There are however dangers that behind the scenes, military and intelligence services across the globe may start using it in ways that, not unlike Ransomware that can be used for illicit purposes or for purposes to 'protect our nations'. This might be used for surveillance and control (whilst this can be seen as positive from an anti-terrorist point of view, it may be abused by those in power to exploit their power over individuals or their opposition). The obvious dangers are if we create AI for aggressive purposes, then we could end up in the middle of a robot war. Although this may not be physical robots, what if the technology is used to make our own power sources such as nuclear plants override safety settings, take over flights mid-air or autonomous vehicle's for harmful purposes. Automated drones with the right to shoot? This of course could mean that as man we may only end up being safe, without such technologies (but progress of course moves forward) ... perhaps as Jeremy Elman and Abel Castilla in their post on AI and the Law stated we must take this seriously:
~'An AI by design is artificial, and thus ideas such as liability or a jury of peers appears meaningless. A criminal courtroom would be incompatible with AI (unless the developer is intending to create harm, which would be its own crime). But really the question is whether the AI should be liable if something goes wrong and someone gets hurts. Isn’t that the natural order of things? We don’t regulate non-human behavior, like animals or plants or other parts of nature. Bees aren’t liable for stinging you. After considering the ability of the court system, the most likely reality is that the world will need to adopt a standard for AI where the manufacturers and developers agree to abide by general ethical guidelines, such as through a technical standard mandated by treaty or international regulation. And this standard will be applied only when it is foreseeable that the algorithms and data can cause harm.'
Perhaps it is time to set up International Standards for AI for both Commercial, Military and Intelligence purposes. It will also help us understand where any threats may come from. Ignoring such actions may be at all our peril. The biggest danger is that we are totally unaware of what is happening behind the scenes until it is too late... AI may decide that man is a danger to the survival of Earth... there's a thought!

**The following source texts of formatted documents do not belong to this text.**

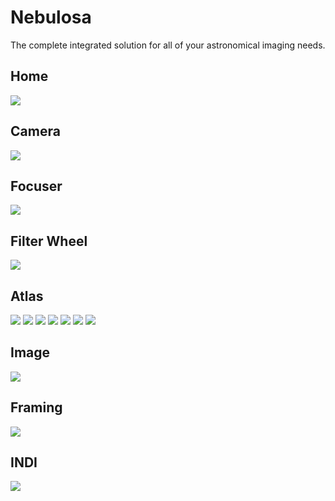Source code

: # Nebulosa

The complete integrated solution for all of your astronomical imaging needs.

## Home

![](home.png)

## Camera

![](camera.png)

## Focuser

![](focuser.png)

## Filter Wheel

![](filter-wheel.png)

## Atlas

![](atlas.1.png)
![](atlas.2.png)
![](atlas.3.png)
![](atlas.4.png)
![](atlas.5.png)
![](atlas.6.png)
![](atlas.7.png)

## Image

![](image.png)

## Framing

![](framing.png)

## INDI

![](indi.png)
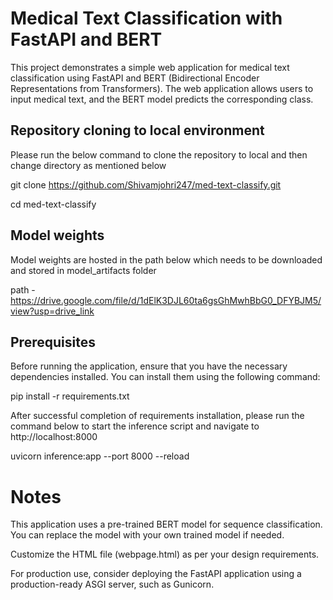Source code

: # Medical Text Classification with FastAPI and BERT

This project demonstrates a simple web application for medical text classification using FastAPI and BERT (Bidirectional Encoder Representations from Transformers). The web application allows users to input medical text, and the BERT model predicts the corresponding class.

## Repository cloning to local environment

Please run the below command to clone the repository to local and then change directory as mentioned below

git clone https://github.com/Shivamjohri247/med-text-classify.git

cd med-text-classify

## Model weights

Model weights are hosted in the path below which needs to be downloaded and stored in model_artifacts folder

path - https://drive.google.com/file/d/1dElK3DJL60ta6gsGhMwhBbG0_DFYBJM5/view?usp=drive_link

## Prerequisites

Before running the application, ensure that you have the necessary dependencies installed. You can install them using the following command:

pip install -r requirements.txt

After successful completion of requirements installation, please run the command below to start the inference script and navigate to http://localhost:8000

uvicorn inference:app --port 8000 --reload



# Notes

This application uses a pre-trained BERT model for sequence classification. You can replace the model with your own trained model if needed.

Customize the HTML file (webpage.html) as per your design requirements.

For production use, consider deploying the FastAPI application using a production-ready ASGI server, such as Gunicorn.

...How do we stop the computer rewriting its own objectives, directives and parameters because it deems other areas more deserving? It’s a very complicated area. More recently, Tesla CEO Elon Musk had a public spat with Facebook CEO Mark Zuckerberg, after Musk took offence to a comment from Zuckerberg. Musk warned of progressing too quickly in AI, while Zuckerberg said people should be a bit more optimistic. The argument from the Tesla CEO is that regulation needs to be in place as this is a very powerful development, which could be amazing or disastrous. Zuckerberg said stop being a buzzkill. Considering this development, you can give a point to Musk.